◆ YOUR OBJECTIVE
Search for the word "well" in the entries. Each line that holds it should be copied.

*** DATA SHOWN ***

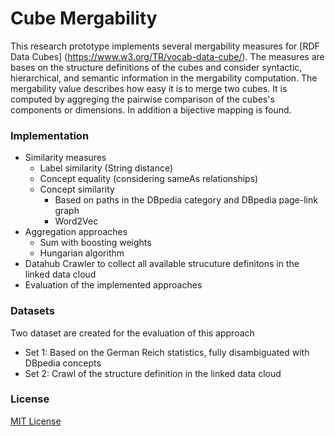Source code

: # Cube Mergability


This research prototype implements several mergability measures for [RDF Data Cubes] (https://www.w3.org/TR/vocab-data-cube/). The measures are bases on the structure definitions of the cubes and consider syntactic, hierarchical, and semantic information in the mergability computation. The mergability value describes how easy it is to merge two cubes. It is computed by aggreging the pairwise comparison of the cubes's components or dimensions. In addition a bijective mapping is found.

### Implementation

- Similarity measures
  - Label similarity (String distance)
  - Concept equality (considering sameAs relationships)
  - Concept similarity 
    - Based on paths in the DBpedia category and DBpedia page-link graph
    - Word2Vec
- Aggregation approaches
  - Sum with boosting weights
  - Hungarian algorithm
- Datahub Crawler to collect all available strucuture definitons in the linked data cloud
- Evaluation of the implemented approaches

### Datasets

Two dataset are created for the evaluation of this approach

- Set 1: Based on the German Reich statistics, fully disambiguated with DBpedia concepts
- Set 2: Crawl of the structure definition in the linked data cloud


### License

[MIT License](../../blob/master/LICENSE)
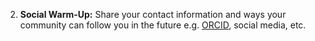 2. **Social Warm-Up:** Share your contact information and ways your community can follow you in the future e.g. [ORCID](https://orcid.org/), social media, etc.
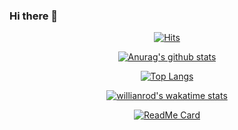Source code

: ### Hi there 👋

<!-- hits count -->
<div align=center>
  
  [![Hits](https://hits.seeyoufarm.com/api/count/incr/badge.svg?url=https%3A%2F%2Fgithub.com%2Fchoi-young-seok&count_bg=%2379C83D&title_bg=%23555555&icon=&icon_color=%23E7E7E7&title=hits&edge_flat=false)](https://hits.seeyoufarm.com)

</div>

<!-- stars card -->
<div align=center>
  
  [![Anurag's github stats](https://github-readme-stats.vercel.app/api?username=choi-young-seok&count_private=true&show_icons=true&theme=dracula)](https://github.com/anuraghazra/github-readme-stats)

</div>

<!-- language card -->
<div align=center>
  
  [![Top Langs](https://github-readme-stats.vercel.app/api/top-langs/?username=choi-young-seok&layout=compact)](https://github.com/anuraghazra/github-readme-stats)

<div>

<!-- wakatime week stats -->
<div align=center>
  
  [![willianrod's wakatime stats](https://github-readme-stats.vercel.app/api/wakatime?username=choi-young-seok)](https://github.com/anuraghazra/github-readme-stats)
  
</div>

<!-- readMe card -->
<div align=center>
  
  [![ReadMe Card](https://github-readme-stats.vercel.app/api/pin/?username=choi-young-seok&repo=event)](https://github.com/choi-young-seok/event)

</div>

<!--
**choi-young-seok/choi-young-seok** is a ✨ _special_ ✨ repository because its `README.md` (this file) appears on your GitHub profile.

Here are some ideas to get you started:

- 🔭 I’m currently working on ...
- 🌱 I’m currently learning ...
- 👯 I’m looking to collaborate on ...
- 🤔 I’m looking for help with ...
- 💬 Ask me about ...
- 📫 How to reach me: ...
- 😄 Pronouns: ...
- ⚡ Fun fact: ...
-->
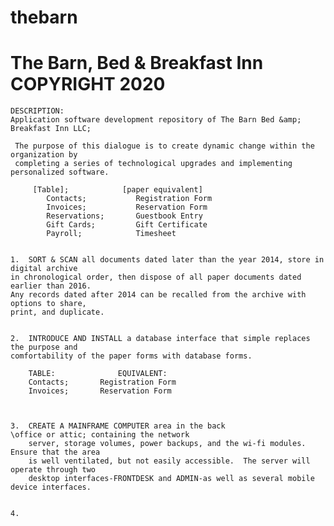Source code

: # thebarn 
# The Barn, Bed & Breakfast Inn COPYRIGHT 2020

    DESCRIPTION:
    Application software development repository of The Barn Bed &amp; Breakfast Inn LLC;

     The purpose of this dialogue is to create dynamic change within the organization by 
     completing a series of technological upgrades and implementing personalized software.
    
         [Table];            [paper equivalent] 
            Contacts;           Registration Form
            Invoices;           Reservation Form 
            Reservations;       Guestbook Entry
            Gift Cards;         Gift Certificate
            Payroll;            Timesheet


    1.  SORT & SCAN all documents dated later than the year 2014, store in digital archive
    in chronological order, then dispose of all paper documents dated earlier than 2016.  
    Any records dated after 2014 can be recalled from the archive with options to share, 
    print, and duplicate.  


    2.  INTRODUCE AND INSTALL a database interface that simple replaces the purpose and 
    comfortability of the paper forms with database forms.  

        TABLE:              EQUIVALENT:
        Contacts;       Registration Form
        Invoices;       Reservation Form 



    3.  CREATE A MAINFRAME COMPUTER area in the back                \office or attic; containing the network
        server, storage volumes, power backups, and the wi-fi modules.  Ensure that the area
        is well ventilated, but not easily accessible.  The server will operate through two
        desktop interfaces-FRONTDESK and ADMIN-as well as several mobile device interfaces.  


    4.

*** End of DATA SHOWN ***

◆ TASK ANSWER
        is well ventilated, but not easily accessible.  The server will operate through two
        desktop interfaces-FRONTDESK and ADMIN-as well as several mobile device interfaces.  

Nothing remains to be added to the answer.